Our tour guide started us off at Greyfriar Bobby’s graveyard. Bobby is this super cute dog (see statue) who stayed by his owner’s grave until he (Bobby) passed away. People rub the nose on Bobby’s statue for good luck, but apparently a tour guide made that up and it’s stuck ever since.
Then we walked around the grave yard as our tour guide shared all this information about the number of dead bodies buried there. It’s said that the grave site used to be flat ground…now it’s a giant hill because so many bodies were buried from plague, prosecution, and poverty.
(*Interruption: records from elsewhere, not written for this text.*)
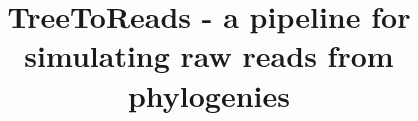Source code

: \documentclass{bmcart}
\begin{document}
\begin{frontmatter}

\begin{fmbox}


\title{TreeToReads - a pipeline for simulating raw reads from phylogenies}


\author[
   addressref={aff1, aff2},                   %
   corref={aff1},                       %
  email={ejmctavish@ucmerced.edu}   %
]{ }
\author[
   addressref={aff3},
]{ }
\author[
   addressref={aff3},
]{ }
\author[
   addressref={aff3},
]{ }
\author[
   addressref={aff3},
]{ }
\author[
   addressref={aff3},
]{ }

\address[id=aff1]{%
  , %
  ,                              %
  ,
}


\end{fmbox}
\end{frontmatter}
\end{document}
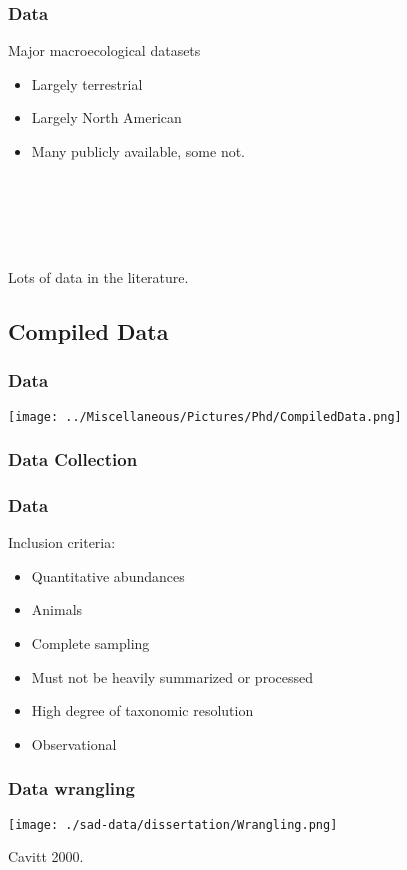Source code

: \documentclass[14pt]{beamer}
\begin{document}
\begin{frame}[t]{}
\frametitle{Data}
\begin{large}
Major macroecological datasets\\
\end{large}
\begin{itemize}
\item Largely terrestrial
\item Largely North American
\item Many publicly available, some not.
\end{itemize}
~\\
~\\
~\\
~\\
\begin{large}
Lots of data in the literature.\\
\end{large}
\end{frame}


\subsection{Compiled Data}
\begin{frame}{}
\frametitle{Data}
\texttt{[image: ../Miscellaneous/Pictures/Phd/CompiledData.png]}
\end{frame}

\subsubsection{Data Collection}
\begin{frame}[t]{}
\frametitle{Data}
Inclusion criteria:
\begin{itemize}
\item Quantitative abundances
\item Animals
\item Complete sampling
\item Must not be heavily summarized or processed
\item High degree of taxonomic resolution
\item Observational
\end{itemize}
\end{frame}

\begin{frame}[t]
\frametitle{Data wrangling}
\begin{center}
\texttt{[image: ./sad-data/dissertation/Wrangling.png]}
\end{center}
\begin{tiny}
Cavitt 2000.
\end{tiny}
\end{frame}
\end{document}
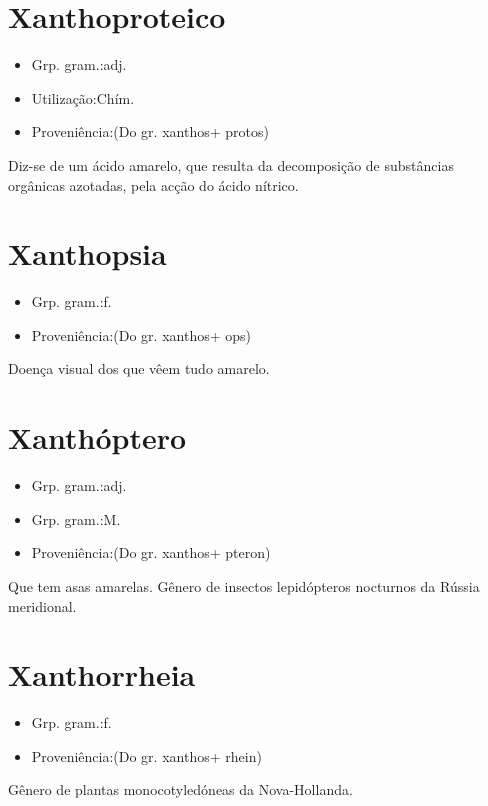 \section{Xanthoproteico}
\begin{itemize}
\item {Grp. gram.:adj.}
\end{itemize}
\begin{itemize}
\item {Utilização:Chím.}
\end{itemize}
\begin{itemize}
\item {Proveniência:(Do gr. \textunderscore xanthos\textunderscore  + \textunderscore protos\textunderscore )}
\end{itemize}
Diz-se de um ácido amarelo, que resulta da decomposição de substâncias orgânicas azotadas, pela acção do ácido nítrico.
\section{Xanthopsia}
\begin{itemize}
\item {Grp. gram.:f.}
\end{itemize}
\begin{itemize}
\item {Proveniência:(Do gr. \textunderscore xanthos\textunderscore  + \textunderscore ops\textunderscore )}
\end{itemize}
Doença visual dos que vêem tudo amarelo.
\section{Xanthóptero}
\begin{itemize}
\item {Grp. gram.:adj.}
\end{itemize}
\begin{itemize}
\item {Grp. gram.:M.}
\end{itemize}
\begin{itemize}
\item {Proveniência:(Do gr. \textunderscore xanthos\textunderscore  + \textunderscore pteron\textunderscore )}
\end{itemize}
Que tem asas amarelas.
Gênero de insectos lepidópteros nocturnos da Rússia meridional.
\section{Xanthorrheia}
\begin{itemize}
\item {Grp. gram.:f.}
\end{itemize}
\begin{itemize}
\item {Proveniência:(Do gr. \textunderscore xanthos\textunderscore  + \textunderscore rhein\textunderscore )}
\end{itemize}
Gênero de plantas monocotyledóneas da Nova-Hollanda.
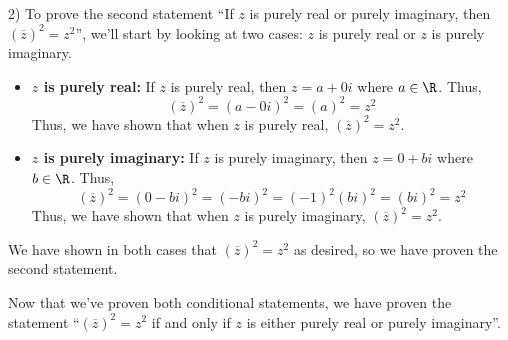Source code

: \begin{paragraph}{2)}
        To prove the second statement ``If $z$ is purely real or purely imaginary,
        then $(\overline{z})^2 = z^2$'', we'll start by looking at two cases:
        $z$ is purely real or $z$ is purely imaginary.

        \begin{itemize}
            \item{
                \textbf{$z$ is purely real:} If $z$ is purely real, then $z = a + 0i$ where $a \in \R$. Thus,
                $$(\overline{z})^2 = (a - 0i)^2 = (a)^2 = z^2$$
                Thus, we have shown that when $z$ is purely real, $(\overline{z})^2 = z^2$.
            }

            \item{
                \textbf{$z$ is purely imaginary:} If $z$ is purely imaginary, then $z = 0 + bi$ where $b \in \R$. Thus,
                $$(\overline{z})^2 = (0 - bi)^2 = (-bi)^2 = (-1)^2(bi)^2 = (bi)^2 = z^2$$
                Thus, we have shown that when $z$ is purely imaginary, $(\overline{z})^2 = z^2$.
            }
        \end{itemize}
        We have shown in both cases that $(\overline{z})^2 = z^2$  as desired, so we have proven 
        the second statement.
        \spacing

        Now that we've proven both conditional statements, we have proven the statement 
        ``$(\overline{z})^2 = z^2$ if and only if $z$ is either purely real or purely imaginary''.
        
        \proofEnd
    \end{paragraph}

    \bigskip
While we might have been a little bored around the gravestones, our tour guide got us at the mausoleum. She told us about the Lord Advocate for King James II; he imprisoned and essentially sent thousands of people to their death for not acknowledging the King as both the Head of Church and State. AND he’s buried right on at the site of imprisonment (talk about ironic huh?) People who sneak into his mausoleum experience ‘strange” things: feeling strangled, fainting, loss of energy… and as she’s describing some of these stories, she sends a well-timed kick at the mausoleum door sending us jumping at least 10 feet back. After recovering, we ascended then descended into the vaults.
So the vaults are actually storage rooms for merchant inside a bridge. The problem was that the bridge was built out of limestone so the vaults were not waterproof. The merchants ditched the vaults, then the poor started moving in. The vaults were dark, damp, and disgusting. Life expectancy once you moved into the vaults dropped to 6 months. I’m not claustrophobic and the vaults are not that tiny, but I definitely started to feel a little anxious… it was too dark and too quiet but it also didn’t feel as empty as I would have liked. This wasn’t good.
We heard stories of misogynist ghosts, wicka rituals, cracked mirrors, stone circles, the banshee sprinkled with bits of actual history. The one bright spot in the whole tour? These baby stalactites because limestone and being old right? Aren’t they cute?
The last vault, a double ceiling vault with no lights was the last straw for me. I did not open my eyes at all – not like it would have made a difference since it was pitch black. Poor Vanessa was crying (I knew because we were hugging so tightly) and I just wanted to curl up in a ball (but the floor was too gross and that would have impeded my movement OUT of the vault). The minute the tour guide said “the only thing worse that being in a vault… is being the last one out” – I was OUT OUT OUT. Bolted like lightning because I was that freaked out – and I practically dragged Vanessa with me. I think the scariest part for Emily was the stairs going up and down the vaults though (scared of heights).
While it was a… unique and unforgettable experience (no matter how hard I try) the best part was the after party. We checked out Southsider Pub and chatted about more things to do around Edinburgh over a glass of wine.